Given the many potential anatomical variants and considerations, high-quality imaging of the aorta is critical for operative planning and graft selection. Currently, there are no FDA-approved devices for use in the ascending aorta. However multiple techniques, including chimney or periscope techniques, in situ fenestration, and branched grafts have met with some success.[25] There is also evidence that Zone 0 TEVAR is feasible for patients who have undergone prior sternotomies.[26]
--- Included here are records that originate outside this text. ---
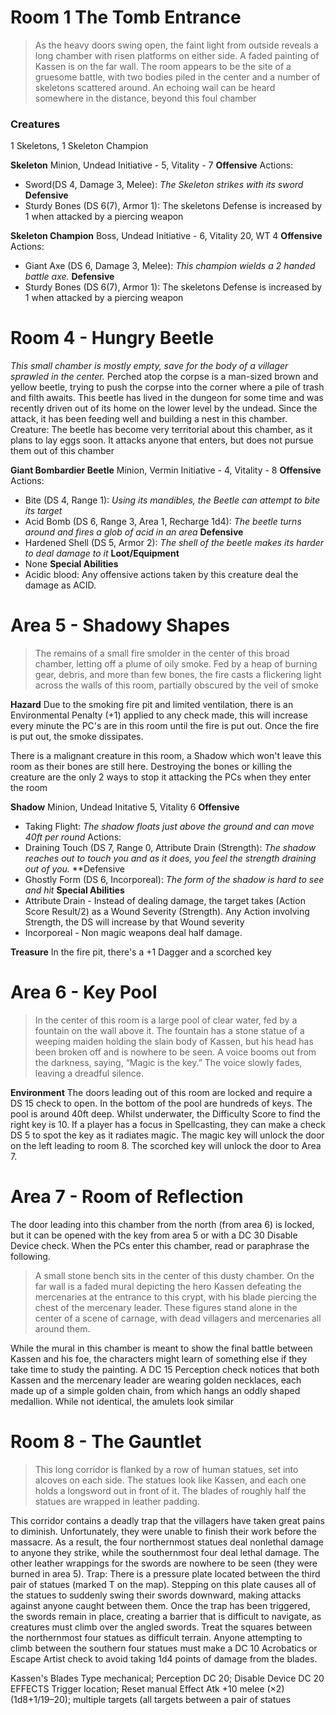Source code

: # Room 1 The Tomb Entrance

>As the heavy doors swing open, the faint light from outside reveals a long chamber with risen platforms on either side. A faded painting of Kassen is on the far wall. The room appears to be the site of a gruesome battle, with two bodies piled in the center and a number of skeletons scattered around. An echoing wail can be heard somewhere in the distance, beyond this foul chamber

### Creatures 
1 Skeletons, 1 Skeleton Champion

**Skeleton**
Minion, Undead
Initiative - 5, Vitality - 7
**Offensive**
Actions:
* Sword(DS 4, Damage 3, Melee): *The Skeleton strikes with its sword*
**Defensive**
* Sturdy Bones (DS 6(7), Armor 1): The skeletons Defense is increased by 1 when attacked by a piercing weapon

**Skeleton Champion**
Boss, Undead
Initiative - 6, Vitality 20, WT 4
**Offensive**
Actions:
* Giant Axe (DS 6, Damage 3, Melee): *This champion wields a 2 handed battle axe.*
**Defensive**
* Sturdy Bones (DS 6(7), Armor 1): The skeletons Defense is increased by 1 when attacked by a piercing weapon

# Room 4 - Hungry Beetle
*This small chamber is mostly empty, save for the body of a villager sprawled in the center.* Perched atop the corpse is a man-sized brown and yellow beetle, trying to push the corpse into the corner where a pile of trash and filth awaits. This beetle has lived in the dungeon for some time and was recently driven out of its home on the lower level by the undead. Since the attack, it has been feeding well and building a nest in this chamber. Creature: The beetle has become very territorial about this chamber, as it plans to lay eggs soon. It attacks anyone that enters, but does not pursue them out of this chamber

**Giant Bombardier Beetle**
Minion, Vermin 
Initiative - 4, Vitality - 8
**Offensive**
Actions:
* Bite (DS 4, Range 1): *Using its mandibles, the Beetle can attempt to bite its target*
* Acid Bomb (DS 6, Range 3, Area 1, Recharge 1d4): *The beetle turns around and fires a glob of acid in an area*
**Defensive**
* Hardened Shell (DS 5, Armor 2): *The shell of the beetle makes its harder to deal damage to it*
**Loot/Equipment**
* None
**Special Abilities**
* Acidic blood:  Any offensive actions taken by this creature deal the damage as ACID.

# Area 5 - Shadowy Shapes

> The remains of a small fire smolder in the center of this broad chamber, letting off a plume of oily smoke. Fed by a heap of burning gear, debris, and more than few bones, the fire casts a flickering light across the walls of this room, partially obscured by the veil of smoke

**Hazard** Due to the smoking fire pit and limited ventilation, there is an Environmental Penalty (+1) applied to any check made, this will increase every minute the PC's are in this room until the fire is put out. Once the fire is put out, the smoke dissipates.

There is a malignant creature in this room, a Shadow which won't leave this room as their bones are still here.  Destroying the bones or killing the creature are the only 2 ways to stop it attacking the PCs when they enter the room

**Shadow**
Minion, Undead
Initative 5, Vitality 6
**Offensive**
* Taking Flight: *The shadow floats just above the ground and can move 40ft per round*
Actions:
* Draining Touch (DS 7, Range 0, Attribute Drain (Strength): *The shadow reaches out to touch you and as it does, you feel the strength draining out of you.*
**Defensive
* Ghostly Form (DS 6, Incorporeal): *The form of the shadow is hard to see and hit*
**Special Abilities**
* Attribute Drain - Instead of dealing damage, the target takes (Action Score Result/2) as a Wound Severity (Strength).  Any Action involving Strength, the DS will increase by that Wound severity
* Incorporeal - Non magic weapons deal half damage.

**Treasure**
In the fire pit, there's a +1 Dagger and a scorched key

# Area 6 - Key Pool

>In the center of this room is a large pool of clear water, fed by a fountain on the wall above it. The fountain has a stone statue of a weeping maiden holding the slain body of Kassen, but his head has been broken off and is nowhere to be seen. A voice booms out from the darkness, saying, “Magic is the key.” The voice slowly fades, leaving a dreadful silence.

**Environment**
The doors leading out of this room are locked and require a DS 15 check to open. In the bottom of the pool are hundreds of keys. The pool is around 40ft deep.  Whilst underwater, the Difficulty Score to find the right key is 10.  If a player has a focus in Spellcasting, they can make a check DS 5 to spot the key as it radiates magic.  The magic key will unlock the door on the left leading to room 8.  The scorched key will unlock the door to Area 7.

# Area 7 - Room of Reflection
The door leading into this chamber from the north (from area 6) is locked, but it can be opened with the key from area 5 or with a DC 30 Disable Device check. When the PCs enter this chamber, read or paraphrase the following. 

>A small stone bench sits in the center of this dusty chamber. On the far wall is a faded mural depicting the hero Kassen defeating the mercenaries at the entrance to this crypt, with his blade piercing the chest of the mercenary leader. These figures stand alone in the center of a scene of carnage, with dead villagers and mercenaries all around them. 

While the mural in this chamber is meant to show the final battle between Kassen and his foe, the characters might learn of something else if they take time to study the painting. A DC 15 Perception check notices that both Kassen and the mercenary leader are wearing golden necklaces, each made up of a simple golden chain, from which hangs an oddly shaped medallion. While not identical, the amulets look similar

# Room 8 - The Gauntlet

>This long corridor is flanked by a row of human statues, set into alcoves on each side. The statues look like Kassen, and each one holds a longsword out in front of it. The blades of roughly half the statues are wrapped in leather padding. 

This corridor contains a deadly trap that the villagers have taken great pains to diminish. Unfortunately, they were unable to finish their work before the massacre. As a result, the four northernmost statues deal nonlethal damage to anyone they strike, while the southernmost four deal lethal damage. The other leather wrappings for the swords are nowhere to be seen (they were burned in area 5). Trap: There is a pressure plate located between the third pair of statues (marked T on the map). Stepping on this plate causes all of the statues to suddenly swing their swords downward, making attacks against anyone caught between them. Once the trap has been triggered, the swords remain in place, creating a barrier that is difficult to navigate, as creatures must climb over the angled swords. Treat the squares between the northernmost four statues as difficult terrain. Anyone attempting to climb between the southern four statues must make a DC 10 Acrobatics or Escape Artist check to avoid taking 1d4 points of damage from the blades. 

Kassen's Blades  Type mechanical; Perception DC 20; Disable Device DC 20 EFFECTS Trigger location; Reset manual Effect Atk +10 melee (×2) (1d8+1/19–20); multiple targets (all targets between a pair of statues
Chimney graft deployment involves retrograde catheterization of an aortic branch vessel with subsequent retrograde deployment of a covered stent and thoracic endograft. The technique allows for the branch vessel involved to remain patent and has been demonstrated to result in low rates of complications including postoperative stroke and death.[27] However, the technique is vulnerable to the development of frequent endoleaks due to the configurations of the chimney and thoracic grafts, with rates as high as 18.5%.[27] Thoracic endografts can also be placed with fenestration for branch vessels performed after deployment, by radiofrequency, laser, or sharp means.[28] As opposed to an ex vivo approach, in situ technique decreases the potential for incorrect alignment of fenestrations with branch vessels. Branched endografts for Zone 0 lesions are less readily available, and thus data on this approach are sparse. One small study of 28 high-risk patients by Kudo et al[29] demonstrated a 100% success rate with no perioperative endoleaks or required conversions. However, the report also cited a high perioperative stroke rate of 14.3%, and this has led others to caution against the use of this approach without careful patient selection.[30]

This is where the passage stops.